The Call of the Monolithic Codebase
As the microservices landscape continues to evolve, a sobering reality is setting in for many organizations: managing many microservice repositories has become a significant hurdle. In the pursuit of scalability and flexibility offered by microservices, we may have inadvertently sacrificed maintainability, but now the pendulum is swinging back towards simpler code management while retaining the ability to deploy at scale. For organizations already entrenched in the microservices world, it’s time to reconsider an old friend: the monolithic codebase.
Devs at these organizations might have noticed that as the number of services grow, so does the complexity of managing multiple codebases, each with its own repository, build pipelines, etc. This explosion of the number of repos introduces significant overhead, including:
- Increased Operational Complexity: More repositories mean more CI/CD pipelines, dependency management, and security audits.
- Higher Cognitive Load for Developers: Context switching between numerous repositories can decrease productivity. “Oh, this repo uses the old docker-compose scheme for testing, we should really remember update that.”
- Unified Change Management Challenges: Implementing organization-wide changes, such as dependency updates or coding standards, becomes a monumental task.
Scenario: Updating log4j
across 20 Microservices Repositories
To further illustrate the challenges of managing multiple repositories in a microservices architecture, let’s delve into the process of updating a commonly used library across all microservice repos.
- Discovery:
- Identify the need to update
log4j
due to a security vulnerability.
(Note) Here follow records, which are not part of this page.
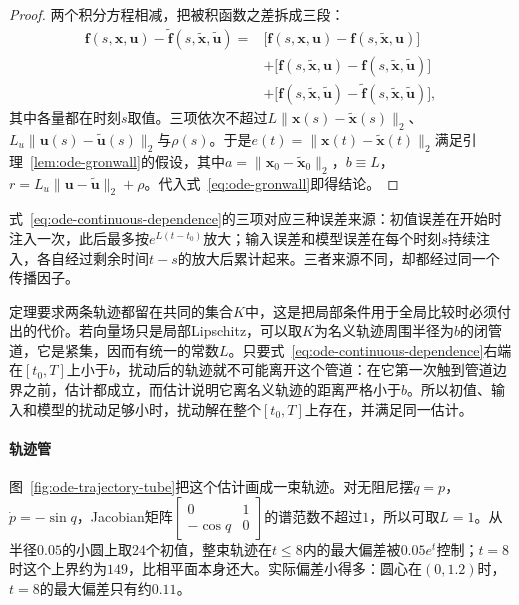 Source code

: \begin{proof}
  两个积分方程相减，把被积函数之差拆成三段：
  \[
    \begin{aligned}
    \bm f(s,\bm x,\bm u)-\widetilde{\bm f}(s,\widetilde{\bm x},\widetilde{\bm u})
    ={}&\bigl[\bm f(s,\bm x,\bm u)-\bm f(s,\widetilde{\bm x},\bm u)\bigr]\\
    &+\bigl[\bm f(s,\widetilde{\bm x},\bm u)-\bm f(s,\widetilde{\bm x},\widetilde{\bm u})\bigr]\\
    &+\bigl[\bm f(s,\widetilde{\bm x},\widetilde{\bm u})-\widetilde{\bm f}(s,\widetilde{\bm x},\widetilde{\bm u})\bigr],
    \end{aligned}
  \]
  其中各量都在时刻$s$取值。三项依次不超过$L\|\bm x(s)-\widetilde{\bm x}(s)\|_2$、$L_u\|\bm u(s)-\widetilde{\bm u}(s)\|_2$与$\rho(s)$。于是$e(t)=\|\bm x(t)-\widetilde{\bm x}(t)\|_2$满足引理~\ref{lem:ode-gronwall}的假设，其中$a=\|\bm x_0-\widetilde{\bm x}_0\|_2$，$b\equiv L$，$r=L_u\|\bm u-\widetilde{\bm u}\|_2+\rho$。代入式~\eqref{eq:ode-gronwall}即得结论。
\end{proof}

式~\eqref{eq:ode-continuous-dependence}的三项对应三种误差来源：初值误差在开始时注入一次，此后最多按$e^{L(t-t_0)}$放大；输入误差和模型误差在每个时刻$s$持续注入，各自经过剩余时间$t-s$的放大后累计起来。三者来源不同，却都经过同一个传播因子。

定理要求两条轨迹都留在共同的集合$K$中，这是把局部条件用于全局比较时必须付出的代价。若向量场只是局部Lipschitz，可以取$K$为名义轨迹周围半径为$b$的闭管道，它是紧集，因而有统一的常数$L$。只要式~\eqref{eq:ode-continuous-dependence}右端在$[t_0,T]$上小于$b$，扰动后的轨迹就不可能离开这个管道：在它第一次触到管道边界之前，估计都成立，而估计说明它离名义轨迹的距离严格小于$b$。所以初值、输入和模型的扰动足够小时，扰动解在整个$[t_0,T]$上存在，并满足同一估计。

\paragraph{轨迹管}
图~\ref{fig:ode-trajectory-tube}把这个估计画成一束轨迹。对无阻尼摆$\dot q=p$，$\dot p=-\sin q$，Jacobian矩阵$\begin{bmatrix}0&1\\-\cos q&0\end{bmatrix}$的谱范数不超过$1$，所以可取$L=1$。从半径$0.05$的小圆上取$24$个初值，整束轨迹在$t\leq8$内的最大偏差被$0.05e^t$控制；$t=8$时这个上界约为$149$，比相平面本身还大。实际偏差小得多：圆心在$(0,1.2)$时，$t=8$的最大偏差只有约$0.11$。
Maybe you hear about this from dependabot spamming you, maybe another security scanner picked up that your repo is using a log4j, maybe your devs see it at the top of hacker news or maybe you just have a grumpy security operations team reviewing every CVE and deciding if anything the company uses is vulnerable. Hopfully it’s all of the above if the vulnerability is really severe. - Determine the versions currently in use across all 20 microservices.
- Identify the need to update
- Planning:
- Coordinate with multiple team leads to schedule the update. Depending on how “mono” the “monolith” is, you may have several teams sharing the same codebase.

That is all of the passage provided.